| EXERCISE |
Give all the data again exactly.

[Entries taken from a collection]
* * *

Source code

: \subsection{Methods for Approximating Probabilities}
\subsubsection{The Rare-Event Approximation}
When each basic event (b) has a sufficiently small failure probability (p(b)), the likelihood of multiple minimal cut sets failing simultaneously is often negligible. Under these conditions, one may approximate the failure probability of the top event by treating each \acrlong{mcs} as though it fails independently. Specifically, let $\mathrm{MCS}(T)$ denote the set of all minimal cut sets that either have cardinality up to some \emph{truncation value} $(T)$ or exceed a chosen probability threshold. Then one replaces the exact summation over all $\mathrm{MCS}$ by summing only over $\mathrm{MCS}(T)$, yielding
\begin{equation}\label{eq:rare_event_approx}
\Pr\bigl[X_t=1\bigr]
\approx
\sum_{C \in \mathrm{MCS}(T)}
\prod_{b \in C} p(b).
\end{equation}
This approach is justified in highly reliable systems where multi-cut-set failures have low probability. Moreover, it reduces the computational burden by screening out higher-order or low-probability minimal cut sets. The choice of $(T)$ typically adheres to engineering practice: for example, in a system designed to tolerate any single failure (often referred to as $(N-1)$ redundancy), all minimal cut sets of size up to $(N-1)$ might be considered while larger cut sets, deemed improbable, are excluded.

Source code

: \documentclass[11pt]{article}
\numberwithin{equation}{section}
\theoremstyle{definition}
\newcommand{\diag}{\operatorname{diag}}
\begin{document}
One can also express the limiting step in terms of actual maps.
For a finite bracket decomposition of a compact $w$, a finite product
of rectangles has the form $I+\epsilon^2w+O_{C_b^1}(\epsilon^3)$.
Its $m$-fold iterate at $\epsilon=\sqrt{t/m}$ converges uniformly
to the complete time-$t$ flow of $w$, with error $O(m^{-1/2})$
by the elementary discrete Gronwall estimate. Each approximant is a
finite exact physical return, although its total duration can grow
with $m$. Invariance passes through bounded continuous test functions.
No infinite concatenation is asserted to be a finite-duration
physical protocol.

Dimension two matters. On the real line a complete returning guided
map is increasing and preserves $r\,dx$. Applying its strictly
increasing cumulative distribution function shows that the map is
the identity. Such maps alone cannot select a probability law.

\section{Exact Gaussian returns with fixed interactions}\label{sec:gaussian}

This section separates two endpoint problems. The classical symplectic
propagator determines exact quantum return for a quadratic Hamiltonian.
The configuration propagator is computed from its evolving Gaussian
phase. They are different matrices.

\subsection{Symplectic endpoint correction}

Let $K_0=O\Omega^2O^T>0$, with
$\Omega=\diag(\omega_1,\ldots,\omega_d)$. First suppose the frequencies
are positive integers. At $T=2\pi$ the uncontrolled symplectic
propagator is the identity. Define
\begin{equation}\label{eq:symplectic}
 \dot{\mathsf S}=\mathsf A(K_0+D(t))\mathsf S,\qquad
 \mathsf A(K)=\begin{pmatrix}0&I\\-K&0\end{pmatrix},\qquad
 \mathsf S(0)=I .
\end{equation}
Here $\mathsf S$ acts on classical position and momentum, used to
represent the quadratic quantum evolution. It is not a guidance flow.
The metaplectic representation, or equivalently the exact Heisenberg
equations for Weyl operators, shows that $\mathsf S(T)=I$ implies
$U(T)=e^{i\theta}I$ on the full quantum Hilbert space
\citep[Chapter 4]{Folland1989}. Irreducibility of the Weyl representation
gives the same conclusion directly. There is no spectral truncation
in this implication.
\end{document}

* * *

| RESPONSE BELOW |
Source code

: \subsection{Methods for Approximating Probabilities}
\subsubsection{The Rare-Event Approximation}
When each basic event (b) has a sufficiently small failure probability (p(b)), the likelihood of multiple minimal cut sets failing simultaneously is often negligible. Under these conditions, one may approximate the failure probability of the top event by treating each \acrlong{mcs} as though it fails independently. Specifically, let $\mathrm{MCS}(T)$ denote the set of all minimal cut sets that either have cardinality up to some \emph{truncation value} $(T)$ or exceed a chosen probability threshold. Then one replaces the exact summation over all $\mathrm{MCS}$ by summing only over $\mathrm{MCS}(T)$, yielding
\begin{equation}\label{eq:rare_event_approx}
\Pr\bigl[X_t=1\bigr]
\approx
\sum_{C \in \mathrm{MCS}(T)}
\prod_{b \in C} p(b).
\end{equation}
This approach is justified in highly reliable systems where multi-cut-set failures have low probability. Moreover, it reduces the computational burden by screening out higher-order or low-probability minimal cut sets. The choice of $(T)$ typically adheres to engineering practice: for example, in a system designed to tolerate any single failure (often referred to as $(N-1)$ redundancy), all minimal cut sets of size up to $(N-1)$ might be considered while larger cut sets, deemed improbable, are excluded.

Source code

: \documentclass[11pt]{article}
\numberwithin{equation}{section}
\theoremstyle{definition}
\newcommand{\diag}{\operatorname{diag}}
\begin{document}
One can also express the limiting step in terms of actual maps.
For a finite bracket decomposition of a compact $w$, a finite product
of rectangles has the form $I+\epsilon^2w+O_{C_b^1}(\epsilon^3)$.
Its $m$-fold iterate at $\epsilon=\sqrt{t/m}$ converges uniformly
to the complete time-$t$ flow of $w$, with error $O(m^{-1/2})$
by the elementary discrete Gronwall estimate. Each approximant is a
finite exact physical return, although its total duration can grow
with $m$. Invariance passes through bounded continuous test functions.
No infinite concatenation is asserted to be a finite-duration
physical protocol.

Dimension two matters. On the real line a complete returning guided
map is increasing and preserves $r\,dx$. Applying its strictly
increasing cumulative distribution function shows that the map is
the identity. Such maps alone cannot select a probability law.

\section{Exact Gaussian returns with fixed interactions}\label{sec:gaussian}

This section separates two endpoint problems. The classical symplectic
propagator determines exact quantum return for a quadratic Hamiltonian.
The configuration propagator is computed from its evolving Gaussian
phase. They are different matrices.

\subsection{Symplectic endpoint correction}

Let $K_0=O\Omega^2O^T>0$, with
$\Omega=\diag(\omega_1,\ldots,\omega_d)$. First suppose the frequencies
are positive integers. At $T=2\pi$ the uncontrolled symplectic
propagator is the identity. Define
\begin{equation}\label{eq:symplectic}
 \dot{\mathsf S}=\mathsf A(K_0+D(t))\mathsf S,\qquad
 \mathsf A(K)=\begin{pmatrix}0&I\\-K&0\end{pmatrix},\qquad
 \mathsf S(0)=I .
\end{equation}
Here $\mathsf S$ acts on classical position and momentum, used to
represent the quadratic quantum evolution. It is not a guidance flow.
The metaplectic representation, or equivalently the exact Heisenberg
equations for Weyl operators, shows that $\mathsf S(T)=I$ implies
$U(T)=e^{i\theta}I$ on the full quantum Hilbert space
\citep[Chapter 4]{Folland1989}. Irreducibility of the Weyl representation
gives the same conclusion directly. There is no spectral truncation
in this implication.
\end{document}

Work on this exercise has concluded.